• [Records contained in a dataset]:
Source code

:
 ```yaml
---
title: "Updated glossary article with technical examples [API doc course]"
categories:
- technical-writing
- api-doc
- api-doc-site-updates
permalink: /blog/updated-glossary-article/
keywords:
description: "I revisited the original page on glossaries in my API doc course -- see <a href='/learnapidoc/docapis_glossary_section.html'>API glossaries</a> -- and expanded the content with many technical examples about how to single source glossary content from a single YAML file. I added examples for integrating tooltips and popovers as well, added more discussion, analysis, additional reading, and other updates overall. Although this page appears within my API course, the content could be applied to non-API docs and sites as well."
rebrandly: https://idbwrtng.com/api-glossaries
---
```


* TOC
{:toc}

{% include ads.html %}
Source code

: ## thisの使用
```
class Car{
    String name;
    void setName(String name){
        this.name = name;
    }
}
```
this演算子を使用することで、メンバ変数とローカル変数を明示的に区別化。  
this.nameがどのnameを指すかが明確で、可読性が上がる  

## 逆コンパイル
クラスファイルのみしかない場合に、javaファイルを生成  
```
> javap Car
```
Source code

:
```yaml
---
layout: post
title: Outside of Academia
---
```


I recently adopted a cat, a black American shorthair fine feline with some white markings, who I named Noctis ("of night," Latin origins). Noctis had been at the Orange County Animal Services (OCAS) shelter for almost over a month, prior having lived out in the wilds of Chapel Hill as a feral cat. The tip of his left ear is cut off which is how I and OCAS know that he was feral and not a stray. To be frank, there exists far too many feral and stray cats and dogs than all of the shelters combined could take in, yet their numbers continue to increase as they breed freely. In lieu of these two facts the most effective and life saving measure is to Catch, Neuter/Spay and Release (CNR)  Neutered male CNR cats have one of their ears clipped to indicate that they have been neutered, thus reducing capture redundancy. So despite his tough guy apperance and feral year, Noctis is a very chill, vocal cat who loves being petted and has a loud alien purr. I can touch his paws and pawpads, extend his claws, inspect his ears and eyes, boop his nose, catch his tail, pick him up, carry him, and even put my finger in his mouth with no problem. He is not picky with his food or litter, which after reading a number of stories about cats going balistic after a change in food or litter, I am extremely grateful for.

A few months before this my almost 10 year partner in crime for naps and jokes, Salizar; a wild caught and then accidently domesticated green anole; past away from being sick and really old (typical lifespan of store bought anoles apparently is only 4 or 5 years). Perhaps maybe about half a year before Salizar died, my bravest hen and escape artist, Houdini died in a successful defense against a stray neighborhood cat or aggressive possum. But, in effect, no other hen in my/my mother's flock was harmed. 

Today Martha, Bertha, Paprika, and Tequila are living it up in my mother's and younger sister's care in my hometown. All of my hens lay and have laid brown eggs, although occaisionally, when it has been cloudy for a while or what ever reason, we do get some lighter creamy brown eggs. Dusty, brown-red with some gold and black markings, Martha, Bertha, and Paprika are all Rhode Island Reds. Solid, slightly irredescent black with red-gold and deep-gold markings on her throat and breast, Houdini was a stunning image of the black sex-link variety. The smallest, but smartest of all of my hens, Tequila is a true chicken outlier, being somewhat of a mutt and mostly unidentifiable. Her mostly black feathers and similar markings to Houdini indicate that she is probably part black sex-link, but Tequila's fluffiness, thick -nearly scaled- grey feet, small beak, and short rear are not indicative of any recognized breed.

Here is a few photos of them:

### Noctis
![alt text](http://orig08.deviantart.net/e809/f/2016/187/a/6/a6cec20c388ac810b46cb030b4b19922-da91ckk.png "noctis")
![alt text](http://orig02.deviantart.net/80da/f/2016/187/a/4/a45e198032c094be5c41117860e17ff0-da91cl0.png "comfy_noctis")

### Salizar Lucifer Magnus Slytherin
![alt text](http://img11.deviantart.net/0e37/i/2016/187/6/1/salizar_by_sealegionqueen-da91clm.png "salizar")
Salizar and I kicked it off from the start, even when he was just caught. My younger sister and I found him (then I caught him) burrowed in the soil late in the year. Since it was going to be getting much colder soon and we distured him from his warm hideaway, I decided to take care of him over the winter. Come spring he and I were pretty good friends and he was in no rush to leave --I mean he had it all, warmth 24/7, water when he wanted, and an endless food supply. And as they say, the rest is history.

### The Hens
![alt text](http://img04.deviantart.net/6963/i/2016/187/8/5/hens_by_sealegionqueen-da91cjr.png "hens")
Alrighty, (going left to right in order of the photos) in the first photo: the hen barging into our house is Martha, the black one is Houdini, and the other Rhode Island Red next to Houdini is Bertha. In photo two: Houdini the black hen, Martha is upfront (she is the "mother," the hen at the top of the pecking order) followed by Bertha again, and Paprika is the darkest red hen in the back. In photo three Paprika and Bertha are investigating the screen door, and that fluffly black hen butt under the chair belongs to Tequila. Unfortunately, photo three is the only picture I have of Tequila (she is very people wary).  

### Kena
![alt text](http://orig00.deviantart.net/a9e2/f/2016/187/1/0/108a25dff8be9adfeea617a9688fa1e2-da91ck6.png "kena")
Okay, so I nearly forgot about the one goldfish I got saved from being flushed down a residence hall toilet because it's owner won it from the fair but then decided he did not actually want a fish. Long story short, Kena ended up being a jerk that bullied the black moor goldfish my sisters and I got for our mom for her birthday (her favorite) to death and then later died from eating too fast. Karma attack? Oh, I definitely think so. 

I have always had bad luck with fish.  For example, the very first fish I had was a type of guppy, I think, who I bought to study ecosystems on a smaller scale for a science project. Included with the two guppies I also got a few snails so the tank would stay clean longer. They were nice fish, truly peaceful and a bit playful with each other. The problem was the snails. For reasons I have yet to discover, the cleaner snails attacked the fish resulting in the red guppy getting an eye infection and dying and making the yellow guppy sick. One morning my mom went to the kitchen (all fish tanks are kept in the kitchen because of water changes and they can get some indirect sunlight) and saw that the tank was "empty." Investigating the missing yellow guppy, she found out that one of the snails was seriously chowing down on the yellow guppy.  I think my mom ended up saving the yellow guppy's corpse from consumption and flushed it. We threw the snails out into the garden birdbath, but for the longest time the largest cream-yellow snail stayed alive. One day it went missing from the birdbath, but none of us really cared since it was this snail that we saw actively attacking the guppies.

• [Work instruction]: The records above should be reproduced in full, exactly as they read.

• [Your response]:
Source code

:
 ```yaml
---
title: "Updated glossary article with technical examples [API doc course]"
categories:
- technical-writing
- api-doc
- api-doc-site-updates
permalink: /blog/updated-glossary-article/
keywords:
description: "I revisited the original page on glossaries in my API doc course -- see <a href='/learnapidoc/docapis_glossary_section.html'>API glossaries</a> -- and expanded the content with many technical examples about how to single source glossary content from a single YAML file. I added examples for integrating tooltips and popovers as well, added more discussion, analysis, additional reading, and other updates overall. Although this page appears within my API course, the content could be applied to non-API docs and sites as well."
rebrandly: https://idbwrtng.com/api-glossaries
---
```


* TOC
{:toc}

{% include ads.html %}
Source code

: ## thisの使用
```
class Car{
    String name;
    void setName(String name){
        this.name = name;
    }
}
```
this演算子を使用することで、メンバ変数とローカル変数を明示的に区別化。  
this.nameがどのnameを指すかが明確で、可読性が上がる  

## 逆コンパイル
クラスファイルのみしかない場合に、javaファイルを生成  
```
> javap Car
```
Source code

:
```yaml
---
layout: post
title: Outside of Academia
---
```


I recently adopted a cat, a black American shorthair fine feline with some white markings, who I named Noctis ("of night," Latin origins). Noctis had been at the Orange County Animal Services (OCAS) shelter for almost over a month, prior having lived out in the wilds of Chapel Hill as a feral cat. The tip of his left ear is cut off which is how I and OCAS know that he was feral and not a stray. To be frank, there exists far too many feral and stray cats and dogs than all of the shelters combined could take in, yet their numbers continue to increase as they breed freely. In lieu of these two facts the most effective and life saving measure is to Catch, Neuter/Spay and Release (CNR)  Neutered male CNR cats have one of their ears clipped to indicate that they have been neutered, thus reducing capture redundancy. So despite his tough guy apperance and feral year, Noctis is a very chill, vocal cat who loves being petted and has a loud alien purr. I can touch his paws and pawpads, extend his claws, inspect his ears and eyes, boop his nose, catch his tail, pick him up, carry him, and even put my finger in his mouth with no problem. He is not picky with his food or litter, which after reading a number of stories about cats going balistic after a change in food or litter, I am extremely grateful for.

A few months before this my almost 10 year partner in crime for naps and jokes, Salizar; a wild caught and then accidently domesticated green anole; past away from being sick and really old (typical lifespan of store bought anoles apparently is only 4 or 5 years). Perhaps maybe about half a year before Salizar died, my bravest hen and escape artist, Houdini died in a successful defense against a stray neighborhood cat or aggressive possum. But, in effect, no other hen in my/my mother's flock was harmed. 

Today Martha, Bertha, Paprika, and Tequila are living it up in my mother's and younger sister's care in my hometown. All of my hens lay and have laid brown eggs, although occaisionally, when it has been cloudy for a while or what ever reason, we do get some lighter creamy brown eggs. Dusty, brown-red with some gold and black markings, Martha, Bertha, and Paprika are all Rhode Island Reds. Solid, slightly irredescent black with red-gold and deep-gold markings on her throat and breast, Houdini was a stunning image of the black sex-link variety. The smallest, but smartest of all of my hens, Tequila is a true chicken outlier, being somewhat of a mutt and mostly unidentifiable. Her mostly black feathers and similar markings to Houdini indicate that she is probably part black sex-link, but Tequila's fluffiness, thick -nearly scaled- grey feet, small beak, and short rear are not indicative of any recognized breed.

Here is a few photos of them:

### Noctis
![alt text](http://orig08.deviantart.net/e809/f/2016/187/a/6/a6cec20c388ac810b46cb030b4b19922-da91ckk.png "noctis")
![alt text](http://orig02.deviantart.net/80da/f/2016/187/a/4/a45e198032c094be5c41117860e17ff0-da91cl0.png "comfy_noctis")

### Salizar Lucifer Magnus Slytherin
![alt text](http://img11.deviantart.net/0e37/i/2016/187/6/1/salizar_by_sealegionqueen-da91clm.png "salizar")
Salizar and I kicked it off from the start, even when he was just caught. My younger sister and I found him (then I caught him) burrowed in the soil late in the year. Since it was going to be getting much colder soon and we distured him from his warm hideaway, I decided to take care of him over the winter. Come spring he and I were pretty good friends and he was in no rush to leave --I mean he had it all, warmth 24/7, water when he wanted, and an endless food supply. And as they say, the rest is history.

### The Hens
![alt text](http://img04.deviantart.net/6963/i/2016/187/8/5/hens_by_sealegionqueen-da91cjr.png "hens")
Alrighty, (going left to right in order of the photos) in the first photo: the hen barging into our house is Martha, the black one is Houdini, and the other Rhode Island Red next to Houdini is Bertha. In photo two: Houdini the black hen, Martha is upfront (she is the "mother," the hen at the top of the pecking order) followed by Bertha again, and Paprika is the darkest red hen in the back. In photo three Paprika and Bertha are investigating the screen door, and that fluffly black hen butt under the chair belongs to Tequila. Unfortunately, photo three is the only picture I have of Tequila (she is very people wary).  

### Kena
![alt text](http://orig00.deviantart.net/a9e2/f/2016/187/1/0/108a25dff8be9adfeea617a9688fa1e2-da91ck6.png "kena")
Okay, so I nearly forgot about the one goldfish I got saved from being flushed down a residence hall toilet because it's owner won it from the fair but then decided he did not actually want a fish. Long story short, Kena ended up being a jerk that bullied the black moor goldfish my sisters and I got for our mom for her birthday (her favorite) to death and then later died from eating too fast. Karma attack? Oh, I definitely think so. 

I have always had bad luck with fish.  For example, the very first fish I had was a type of guppy, I think, who I bought to study ecosystems on a smaller scale for a science project. Included with the two guppies I also got a few snails so the tank would stay clean longer. They were nice fish, truly peaceful and a bit playful with each other. The problem was the snails. For reasons I have yet to discover, the cleaner snails attacked the fish resulting in the red guppy getting an eye infection and dying and making the yellow guppy sick. One morning my mom went to the kitchen (all fish tanks are kept in the kitchen because of water changes and they can get some indirect sunlight) and saw that the tank was "empty." Investigating the missing yellow guppy, she found out that one of the snails was seriously chowing down on the yellow guppy.  I think my mom ended up saving the yellow guppy's corpse from consumption and flushed it. We threw the snails out into the garden birdbath, but for the longest time the largest cream-yellow snail stayed alive. One day it went missing from the birdbath, but none of us really cared since it was this snail that we saw actively attacking the guppies.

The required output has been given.